- TASK DIRECTIONS
The entries need to be copied exactly as they stand, images left out.

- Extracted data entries
++++

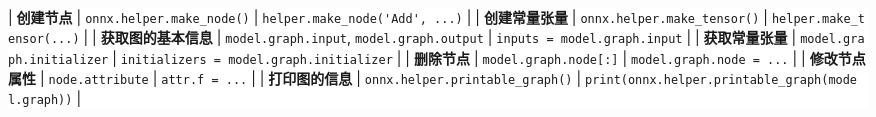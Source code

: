 | **创建节点**         | `onnx.helper.make_node()`                 | `helper.make_node('Add', ...)`                                               |
| **创建常量张量**     | `onnx.helper.make_tensor()`               | `helper.make_tensor(...)`                                                    |
| **获取图的基本信息** | `model.graph.input`, `model.graph.output` | `inputs = model.graph.input`                                                 |
| **获取常量张量**     | `model.graph.initializer`                 | `initializers = model.graph.initializer`                                     |
| **删除节点**         | `model.graph.node[:]`                     | `model.graph.node = ...`                                                     |
| **修改节点属性**     | `node.attribute`                          | `attr.f = ...`                                                               |
| **打印图的信息**     | `onnx.helper.printable_graph()`           | `print(onnx.helper.printable_graph(model.graph))`                            |


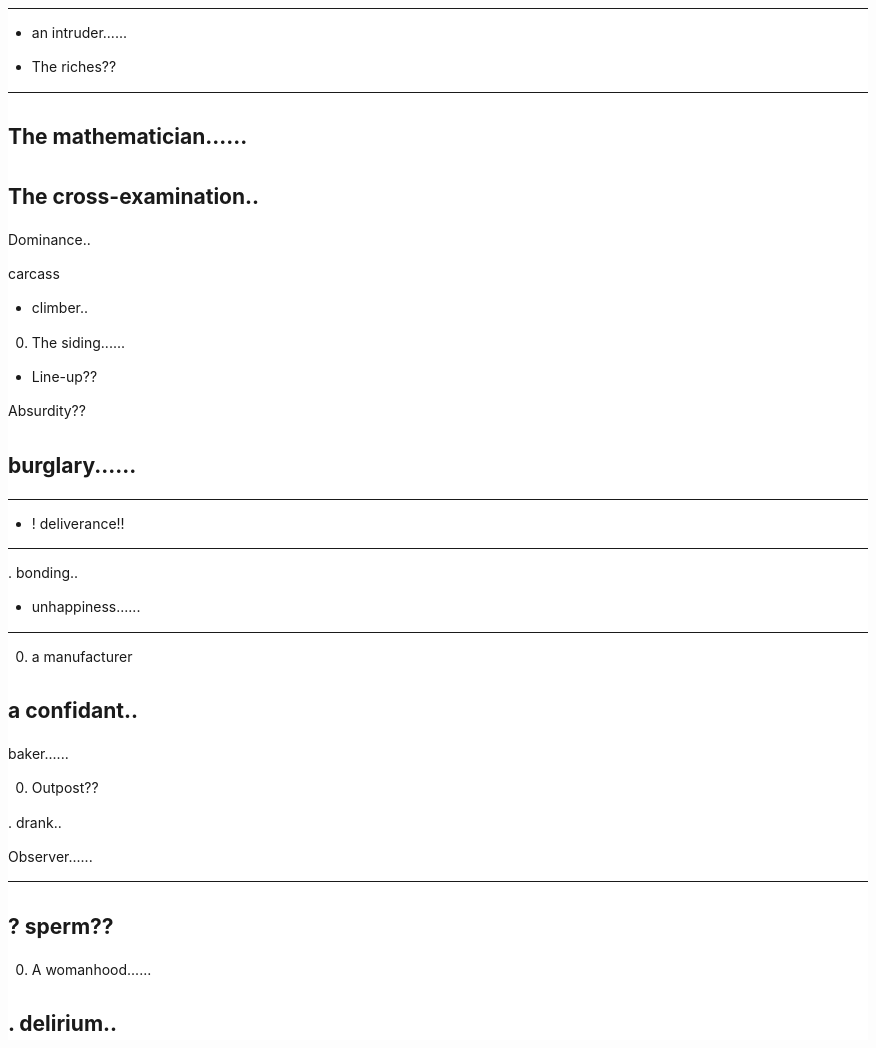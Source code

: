 * * *

- an intruder......

- The riches??

* * *

## The mathematician......

## The cross-examination..

Dominance..

 carcass

- climber..

0. The siding......

- Line-up??

Absurdity??

## burglary......

* * *

- ! deliverance!!

* * *

. bonding..

- unhappiness......

* * *

0. a manufacturer

## a confidant..

baker......

0. Outpost??

. drank..

Observer......

* * *

## ? sperm??

0. A womanhood......

## . delirium..
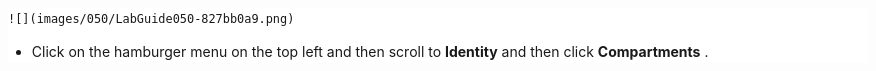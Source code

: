     ![](images/050/LabGuide050-827bb0a9.png)

- Click on the hamburger menu on the top left and then scroll to **Identity** and then click **Compartments** .
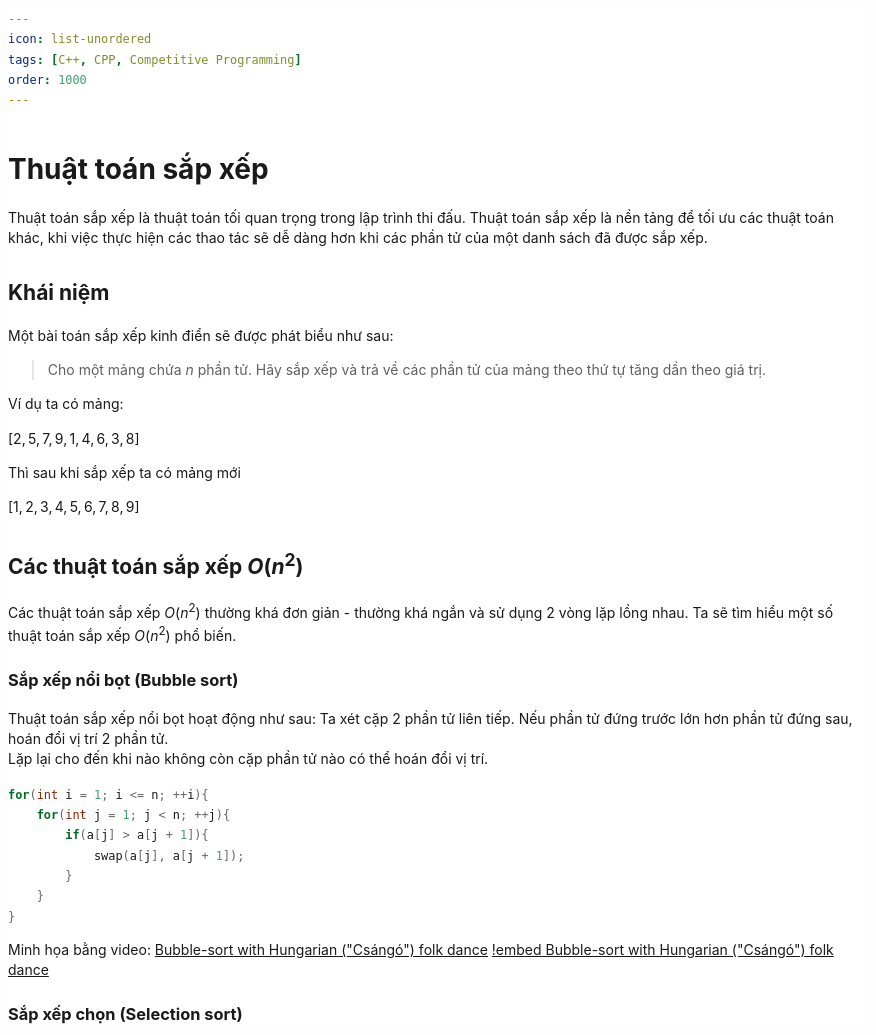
 ```yaml
---
icon: list-unordered
tags: [C++, CPP, Competitive Programming]
order: 1000
---
```

# Thuật toán sắp xếp
Thuật toán sắp xếp là thuật toán tối quan trọng trong lập trình thi đấu. Thuật toán sắp xếp là nền tảng để tối ưu các thuật toán khác, khi việc thực hiện các thao tác sẽ dễ dàng hơn khi các phần tử của một danh sách đã được sắp xếp.

## Khái niệm
Một bài toán sắp xếp kinh điển sẽ được phát biểu như sau:
> Cho một mảng chứa $n$ phần tử. Hãy sắp xếp và trả về các phần tử của mảng theo thứ tự tăng dần theo giá trị.

Ví dụ ta có mảng:

$[2, 5, 7, 9, 1, 4, 6, 3, 8]$

Thì sau khi sắp xếp ta có mảng mới

$[1, 2, 3, 4, 5, 6, 7, 8, 9]$

## Các thuật toán sắp xếp $O(n^{2})$

Các thuật toán sắp xếp $O(n^{2})$ thường khá đơn giản - thường khá ngắn và sử dụng $2$ vòng lặp lồng nhau. Ta sẽ tìm hiểu một số thuật toán sắp xếp $O(n^{2})$ phổ biến.

### Sắp xếp nổi bọt (Bubble sort)

Thuật toán sắp xếp nổi bọt hoạt động như sau: Ta xét cặp $2$ phần tử liên tiếp. Nếu phần tử đứng trước lớn hơn phần tử đứng sau, hoán đổi vị trí $2$ phần tử. <br>
Lặp lại cho đến khi nào không còn cặp phần tử nào có thể hoán đổi vị trí.

```C++
for(int i = 1; i <= n; ++i){
	for(int j = 1; j < n; ++j){
		if(a[j] > a[j + 1]){
			swap(a[j], a[j + 1]);
		}
	}
}
```
Minh họa bằng video: [Bubble-sort with Hungarian ("Csángó") folk dance](https://www.youtube.com/watch?v=lyZQPjUT5B4)
[!embed Bubble-sort with Hungarian ("Csángó") folk dance](https://www.youtube.com/embed/lyZQPjUT5B4)

### Sắp xếp chọn (Selection sort)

++++

- ANSWER FOR THE TASK
Source code

: | **创建节点**         | `onnx.helper.make_node()`                 | `helper.make_node('Add', ...)`                                               |
| **创建常量张量**     | `onnx.helper.make_tensor()`               | `helper.make_tensor(...)`                                                    |
| **获取图的基本信息** | `model.graph.input`, `model.graph.output` | `inputs = model.graph.input`                                                 |
| **获取常量张量**     | `model.graph.initializer`                 | `initializers = model.graph.initializer`                                     |
| **删除节点**         | `model.graph.node[:]`                     | `model.graph.node = ...`                                                     |
| **修改节点属性**     | `node.attribute`                          | `attr.f = ...`                                                               |
| **打印图的信息**     | `onnx.helper.printable_graph()`           | `print(onnx.helper.printable_graph(model.graph))`                            |


Source code

: * * *

- an intruder......

- The riches??

* * *

## The mathematician......

## The cross-examination..

Dominance..

 carcass

- climber..

0. The siding......

- Line-up??

Absurdity??

## burglary......

* * *

- ! deliverance!!

* * *

. bonding..

- unhappiness......

* * *

0. a manufacturer

## a confidant..

baker......

0. Outpost??

. drank..

Observer......

* * *

## ? sperm??

0. A womanhood......

## . delirium..
Source code

:     ![](images/050/LabGuide050-827bb0a9.png)

- Click on the hamburger menu on the top left and then scroll to **Identity** and then click **Compartments** .
 ```yaml
---
icon: list-unordered
tags: [C++, CPP, Competitive Programming]
order: 1000
---
```

# Thuật toán sắp xếp
Thuật toán sắp xếp là thuật toán tối quan trọng trong lập trình thi đấu. Thuật toán sắp xếp là nền tảng để tối ưu các thuật toán khác, khi việc thực hiện các thao tác sẽ dễ dàng hơn khi các phần tử của một danh sách đã được sắp xếp.

## Khái niệm
Một bài toán sắp xếp kinh điển sẽ được phát biểu như sau:
> Cho một mảng chứa $n$ phần tử. Hãy sắp xếp và trả về các phần tử của mảng theo thứ tự tăng dần theo giá trị.

Ví dụ ta có mảng:

$[2, 5, 7, 9, 1, 4, 6, 3, 8]$

Thì sau khi sắp xếp ta có mảng mới

$[1, 2, 3, 4, 5, 6, 7, 8, 9]$

## Các thuật toán sắp xếp $O(n^{2})$

Các thuật toán sắp xếp $O(n^{2})$ thường khá đơn giản - thường khá ngắn và sử dụng $2$ vòng lặp lồng nhau. Ta sẽ tìm hiểu một số thuật toán sắp xếp $O(n^{2})$ phổ biến.

### Sắp xếp nổi bọt (Bubble sort)

Thuật toán sắp xếp nổi bọt hoạt động như sau: Ta xét cặp $2$ phần tử liên tiếp. Nếu phần tử đứng trước lớn hơn phần tử đứng sau, hoán đổi vị trí $2$ phần tử. <br>
Lặp lại cho đến khi nào không còn cặp phần tử nào có thể hoán đổi vị trí.

```C++
for(int i = 1; i <= n; ++i){
	for(int j = 1; j < n; ++j){
		if(a[j] > a[j + 1]){
			swap(a[j], a[j + 1]);
		}
	}
}
```
Minh họa bằng video: [Bubble-sort with Hungarian ("Csángó") folk dance](https://www.youtube.com/watch?v=lyZQPjUT5B4)
[!embed Bubble-sort with Hungarian ("Csángó") folk dance](https://www.youtube.com/embed/lyZQPjUT5B4)

### Sắp xếp chọn (Selection sort)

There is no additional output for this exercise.